Nella specie, per come è pacifico, la controversia era stata instaurata per l’ottenimento della declaratoria di risoluzione per assunto inadempimento di G.A. del negozio di designazione di erede e per il correlato riconoscimento della titolarità di un 1/3 del fondo, con il conseguente trasferimento delle relative quote in favore delle altre due coeredi (sorella e madre) e, quindi, la causa fuoriusciva da quelle propriamente previste dal citato L. n. 1978 del 1940, art. 7 da assoggettare al rito camerale. Del resto, la Corte fiorentina non ha affatto affermato, in motivazione, che la causa in discorso non dovesse essere trattata nelle forme ordinarie (proprio sulla scorta del concreto oggetto della domanda – e della correlata "causa petendi" – effettivamente dedotta in giudizio), ma ha solo chiarito che, solo ove la controversia fosse insorta ai fini della liquidazione e de pagamento delle quote ereditarie (come per tutte le altre controversie concernenti la designazione dell’erede assegnatario), sarebbe stato necessario osservare il predetto rito camerale, evenienza, questa, che non si era venuta a configurare nel caso di specie in cui il giudizio era stato instaurato per l’ottenimento di una pronuncia di tipo diverso. In ogni caso, va rilevato che – seppure, per mera ipotesi, si volesse intendere il ragionamento della Corte toscana nel senso della ritenuta applicabilità di detto rito camerale alla vicenda contenziosa in discorso (il che, comunque, non è) – la giurisprudenza di questa Corte (v. Cass. n. 6254 del 1991) ha, in generale, evidenziato condivisibilmente che, qualora il procedimento di cui alla L. 3 giugno 1940, n. 1078, artt. 5 e 6 per la designazione del coerede subentrante al titolare dell’unità poderale nel rapporto di assegnazione e per la liquidazione in danaro della quota spettante ai coeredi estromessi si sia svolto, anzichè con il rito camerale a norma dell’art. 7 della legge citata, nelle forme del processo ordinario, non è configurabile alcuna nullità del procedimento e della sentenza che lo conclude, risultandone rafforzate le garanzie di difesa delle parti.
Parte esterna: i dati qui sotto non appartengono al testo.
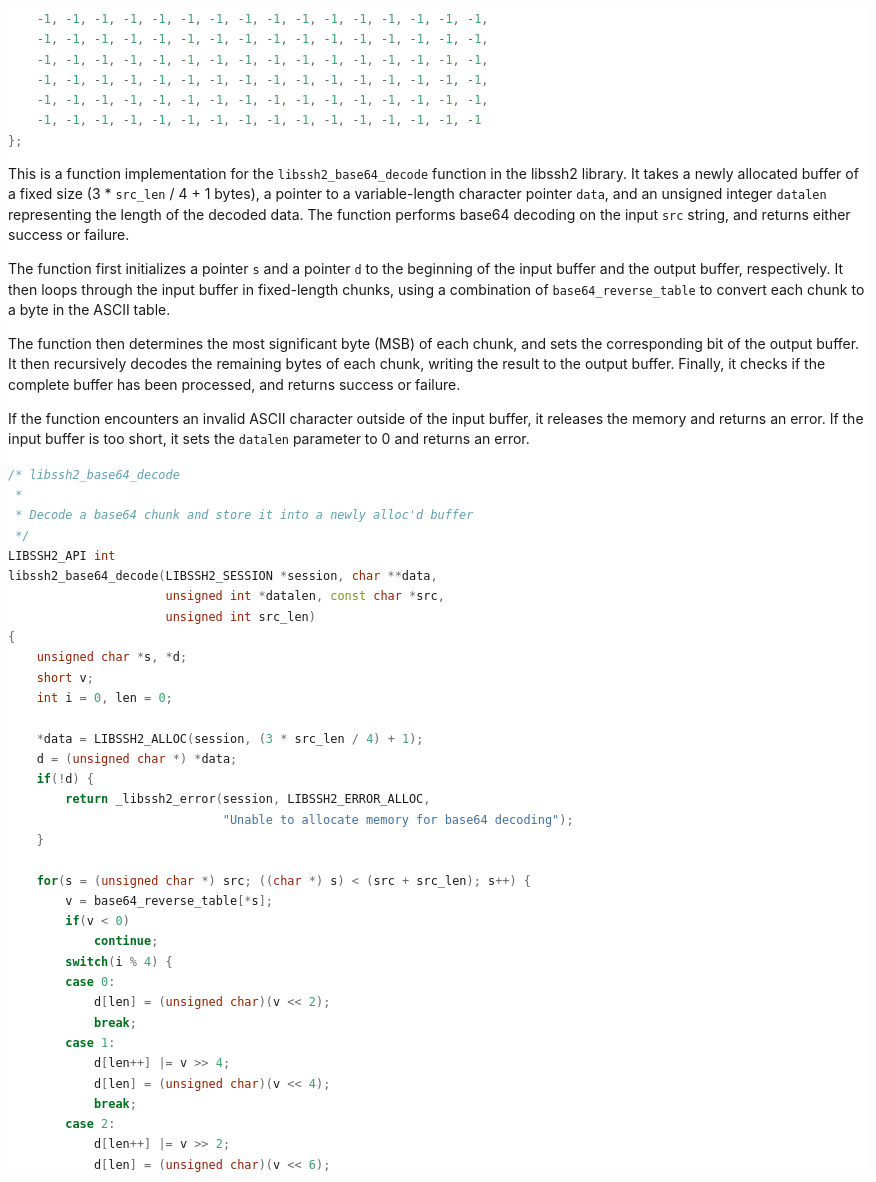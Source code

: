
 ```cpp
    -1, -1, -1, -1, -1, -1, -1, -1, -1, -1, -1, -1, -1, -1, -1, -1,
    -1, -1, -1, -1, -1, -1, -1, -1, -1, -1, -1, -1, -1, -1, -1, -1,
    -1, -1, -1, -1, -1, -1, -1, -1, -1, -1, -1, -1, -1, -1, -1, -1,
    -1, -1, -1, -1, -1, -1, -1, -1, -1, -1, -1, -1, -1, -1, -1, -1,
    -1, -1, -1, -1, -1, -1, -1, -1, -1, -1, -1, -1, -1, -1, -1, -1,
    -1, -1, -1, -1, -1, -1, -1, -1, -1, -1, -1, -1, -1, -1, -1, -1
};

```

This is a function implementation for the `libssh2_base64_decode` function in the libssh2 library. It takes a newly allocated buffer of a fixed size (3 * `src_len` / 4 + 1 bytes), a pointer to a variable-length character pointer `data`, and an unsigned integer `datalen` representing the length of the decoded data. The function performs base64 decoding on the input `src` string, and returns either success or failure.

The function first initializes a pointer `s` and a pointer `d` to the beginning of the input buffer and the output buffer, respectively. It then loops through the input buffer in fixed-length chunks, using a combination of `base64_reverse_table` to convert each chunk to a byte in the ASCII table.

The function then determines the most significant byte (MSB) of each chunk, and sets the corresponding bit of the output buffer. It then recursively decodes the remaining bytes of each chunk, writing the result to the output buffer. Finally, it checks if the complete buffer has been processed, and returns success or failure.

If the function encounters an invalid ASCII character outside of the input buffer, it releases the memory and returns an error. If the input buffer is too short, it sets the `datalen` parameter to 0 and returns an error.


```cpp
/* libssh2_base64_decode
 *
 * Decode a base64 chunk and store it into a newly alloc'd buffer
 */
LIBSSH2_API int
libssh2_base64_decode(LIBSSH2_SESSION *session, char **data,
                      unsigned int *datalen, const char *src,
                      unsigned int src_len)
{
    unsigned char *s, *d;
    short v;
    int i = 0, len = 0;

    *data = LIBSSH2_ALLOC(session, (3 * src_len / 4) + 1);
    d = (unsigned char *) *data;
    if(!d) {
        return _libssh2_error(session, LIBSSH2_ERROR_ALLOC,
                              "Unable to allocate memory for base64 decoding");
    }

    for(s = (unsigned char *) src; ((char *) s) < (src + src_len); s++) {
        v = base64_reverse_table[*s];
        if(v < 0)
            continue;
        switch(i % 4) {
        case 0:
            d[len] = (unsigned char)(v << 2);
            break;
        case 1:
            d[len++] |= v >> 4;
            d[len] = (unsigned char)(v << 4);
            break;
        case 2:
            d[len++] |= v >> 2;
            d[len] = (unsigned char)(v << 6);
```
6. Con il sesto ed ultimo motivo la ricorrente ha prospettato la violazione e falsa applicazione della L. 19 febbraio 1992, n. 191, art. 1 (ancora in relazione all’art. 360 c.p.c., comma 1, n. 3), chiedendo a questa Corte di decidere sul se, in relazione ad una successione "mortis causa" apertasi dopo che siano trascorsi trentanni dalla data di assegnazione, sia o meno applicabile il disposto del citato art. 1 della richiamata L. n. 191 del 1992. 6.1. Quest’ultimo motivo è palesemente infondato avendo la giurisprudenza di questa Corte costantemente affermato (cfr. Cass. n. 9636 del 1998; Cass. n. 9849 del 2005 e Cass. n. 12060 del 2009) che la L. 19 febbraio 1992, n. 191, che ha eliminato il vincolo d’indivisibilità delle unità poderali, costituisce "ius superveniens" che innova la precedente disciplina, con la conseguenza che non può trovare applicazione alle successioni apertesi (come quella dedotta nella controversia oggetto del ricorso) in epoca anteriore alla sua entrata in vigore, sia in base al principio generale di irretroattività della legge, sia perchè, al fine di stabilire la disciplina applicabile, bisogna fare riferimento non alla data di proposizione della domanda giudiziale, ma a quella di apertura della successione, atteso che la successione "mortis causa", per il principio "tempus regit actum", è disciplinata dalle norme operanti al momento della morte del "de cuius", non rilevando in contrario che si verta in ipotesi di successione legittima.

7. In definitiva, alla stregua delle complessive ragioni esposte, il ricorso deve essere integralmente respinto, con la conseguente condanna della ricorrente al pagamento delle spese del presente giudizio, liquidate come in dispositivo.

P.Q.M.

La Corte rigetta il ricorso e condanna la ricorrente al pagamento delle spese del presente giudizio, liquidate in complessivi Euro 3.200,00, di cui Euro 200,00 per esborsi, oltre accessori come per legge.

Testo non ufficiale. La sola stampa del bollettino ufficiale ha carattere legale.